- _Task details_:
Of the lines below, write out exactly those from the line with "- __[nodemon](https://www.npmjs.com/package/nodemon)__" through the line with "- __[lolboysg](https://github.com/lolboysg)__", both included, and skip the rest.

- _Extracted data entries_:
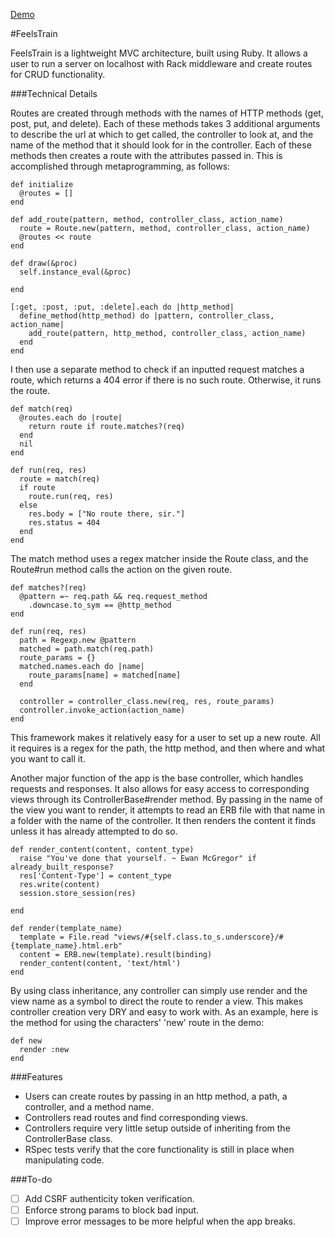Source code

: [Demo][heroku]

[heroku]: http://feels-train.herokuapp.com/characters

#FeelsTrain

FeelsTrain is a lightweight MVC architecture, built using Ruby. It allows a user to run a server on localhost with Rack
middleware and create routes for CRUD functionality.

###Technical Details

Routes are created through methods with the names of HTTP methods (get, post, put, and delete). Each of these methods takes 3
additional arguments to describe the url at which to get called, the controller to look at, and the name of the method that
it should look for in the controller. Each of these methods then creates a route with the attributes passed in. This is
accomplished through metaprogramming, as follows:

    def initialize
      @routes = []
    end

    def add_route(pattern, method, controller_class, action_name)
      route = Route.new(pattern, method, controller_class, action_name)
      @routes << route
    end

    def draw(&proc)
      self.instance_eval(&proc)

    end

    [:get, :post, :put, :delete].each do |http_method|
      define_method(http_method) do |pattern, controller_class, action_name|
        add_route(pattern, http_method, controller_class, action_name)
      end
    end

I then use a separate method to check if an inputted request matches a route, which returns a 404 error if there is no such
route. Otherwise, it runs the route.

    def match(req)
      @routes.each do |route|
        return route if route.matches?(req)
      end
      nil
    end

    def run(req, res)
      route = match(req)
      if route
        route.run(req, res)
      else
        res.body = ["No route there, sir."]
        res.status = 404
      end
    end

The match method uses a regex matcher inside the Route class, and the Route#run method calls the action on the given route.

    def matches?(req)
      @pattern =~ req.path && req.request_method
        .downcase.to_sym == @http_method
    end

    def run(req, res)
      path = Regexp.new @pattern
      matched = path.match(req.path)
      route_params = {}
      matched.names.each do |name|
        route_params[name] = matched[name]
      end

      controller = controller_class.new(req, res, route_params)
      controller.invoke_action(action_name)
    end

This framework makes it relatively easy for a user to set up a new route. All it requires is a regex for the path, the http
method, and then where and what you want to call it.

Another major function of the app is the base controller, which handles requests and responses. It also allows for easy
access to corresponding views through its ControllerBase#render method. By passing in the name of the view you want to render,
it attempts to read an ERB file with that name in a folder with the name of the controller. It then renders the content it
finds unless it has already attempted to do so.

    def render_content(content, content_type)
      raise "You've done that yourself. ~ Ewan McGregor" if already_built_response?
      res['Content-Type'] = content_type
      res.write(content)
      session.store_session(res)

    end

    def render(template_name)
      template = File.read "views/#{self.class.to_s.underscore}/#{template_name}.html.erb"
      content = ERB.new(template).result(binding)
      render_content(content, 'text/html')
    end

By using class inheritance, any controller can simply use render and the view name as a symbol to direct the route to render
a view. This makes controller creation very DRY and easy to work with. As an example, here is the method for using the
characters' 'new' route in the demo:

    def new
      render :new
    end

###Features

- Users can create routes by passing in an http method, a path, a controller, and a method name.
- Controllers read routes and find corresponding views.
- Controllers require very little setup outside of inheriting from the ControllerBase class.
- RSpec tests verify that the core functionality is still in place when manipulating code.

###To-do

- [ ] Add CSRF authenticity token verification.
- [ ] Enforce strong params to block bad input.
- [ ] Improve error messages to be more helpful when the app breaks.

--

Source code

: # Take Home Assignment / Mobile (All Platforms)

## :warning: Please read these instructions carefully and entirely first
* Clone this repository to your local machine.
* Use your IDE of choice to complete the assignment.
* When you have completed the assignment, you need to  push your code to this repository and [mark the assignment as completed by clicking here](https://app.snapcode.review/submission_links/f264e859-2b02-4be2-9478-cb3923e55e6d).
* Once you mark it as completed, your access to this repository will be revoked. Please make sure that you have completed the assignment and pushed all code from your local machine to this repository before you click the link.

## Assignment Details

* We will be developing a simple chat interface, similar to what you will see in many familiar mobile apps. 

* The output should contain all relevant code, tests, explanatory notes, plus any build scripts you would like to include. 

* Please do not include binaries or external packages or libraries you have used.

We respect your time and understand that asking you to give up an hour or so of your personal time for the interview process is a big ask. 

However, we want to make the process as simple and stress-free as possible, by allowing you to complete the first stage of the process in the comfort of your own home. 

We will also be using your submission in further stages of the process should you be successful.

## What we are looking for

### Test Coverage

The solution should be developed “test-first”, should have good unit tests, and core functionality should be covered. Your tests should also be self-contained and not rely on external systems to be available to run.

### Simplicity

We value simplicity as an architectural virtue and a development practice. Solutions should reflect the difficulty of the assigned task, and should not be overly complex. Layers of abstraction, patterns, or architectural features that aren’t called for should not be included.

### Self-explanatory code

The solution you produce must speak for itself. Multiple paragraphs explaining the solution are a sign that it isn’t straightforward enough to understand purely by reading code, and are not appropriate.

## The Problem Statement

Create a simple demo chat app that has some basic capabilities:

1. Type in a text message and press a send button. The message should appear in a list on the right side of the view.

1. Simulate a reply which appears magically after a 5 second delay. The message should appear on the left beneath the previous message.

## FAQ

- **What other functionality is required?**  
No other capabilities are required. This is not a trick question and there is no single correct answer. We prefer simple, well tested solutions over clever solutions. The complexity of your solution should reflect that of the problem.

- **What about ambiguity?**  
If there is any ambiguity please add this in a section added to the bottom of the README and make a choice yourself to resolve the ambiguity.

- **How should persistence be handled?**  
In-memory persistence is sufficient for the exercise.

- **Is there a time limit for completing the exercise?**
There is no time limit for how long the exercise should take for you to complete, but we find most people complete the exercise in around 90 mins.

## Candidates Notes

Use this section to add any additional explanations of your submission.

...

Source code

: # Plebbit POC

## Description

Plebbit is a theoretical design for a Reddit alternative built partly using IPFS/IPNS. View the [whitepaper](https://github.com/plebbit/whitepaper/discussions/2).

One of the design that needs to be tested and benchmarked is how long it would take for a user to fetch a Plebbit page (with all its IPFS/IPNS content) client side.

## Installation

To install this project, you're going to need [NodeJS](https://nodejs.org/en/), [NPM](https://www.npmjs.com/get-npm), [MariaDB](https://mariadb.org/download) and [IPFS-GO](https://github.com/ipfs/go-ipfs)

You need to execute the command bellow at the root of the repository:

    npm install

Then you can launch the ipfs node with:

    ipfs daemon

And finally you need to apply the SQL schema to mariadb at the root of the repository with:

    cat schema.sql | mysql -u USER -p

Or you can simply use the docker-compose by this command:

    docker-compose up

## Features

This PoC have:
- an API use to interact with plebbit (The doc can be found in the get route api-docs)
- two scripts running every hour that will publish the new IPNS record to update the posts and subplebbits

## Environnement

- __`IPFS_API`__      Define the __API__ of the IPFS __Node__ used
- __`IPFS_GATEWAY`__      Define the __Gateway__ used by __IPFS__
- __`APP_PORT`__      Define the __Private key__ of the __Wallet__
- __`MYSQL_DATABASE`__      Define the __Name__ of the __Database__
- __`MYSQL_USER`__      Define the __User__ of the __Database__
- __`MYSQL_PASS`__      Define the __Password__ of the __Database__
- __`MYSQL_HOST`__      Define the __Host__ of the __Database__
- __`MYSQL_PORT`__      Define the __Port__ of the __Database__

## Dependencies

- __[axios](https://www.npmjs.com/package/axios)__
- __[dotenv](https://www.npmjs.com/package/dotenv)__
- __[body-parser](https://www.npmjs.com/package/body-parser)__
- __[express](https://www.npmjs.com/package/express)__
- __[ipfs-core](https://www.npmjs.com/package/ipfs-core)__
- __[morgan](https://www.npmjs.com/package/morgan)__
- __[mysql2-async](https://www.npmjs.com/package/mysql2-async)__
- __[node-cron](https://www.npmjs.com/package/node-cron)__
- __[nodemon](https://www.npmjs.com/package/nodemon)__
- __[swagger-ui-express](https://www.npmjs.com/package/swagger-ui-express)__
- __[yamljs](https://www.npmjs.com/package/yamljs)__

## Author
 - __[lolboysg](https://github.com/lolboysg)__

- _The answer_:
- __[nodemon](https://www.npmjs.com/package/nodemon)__
- __[swagger-ui-express](https://www.npmjs.com/package/swagger-ui-express)__
- __[yamljs](https://www.npmjs.com/package/yamljs)__

## Author
 - __[lolboysg](https://github.com/lolboysg)__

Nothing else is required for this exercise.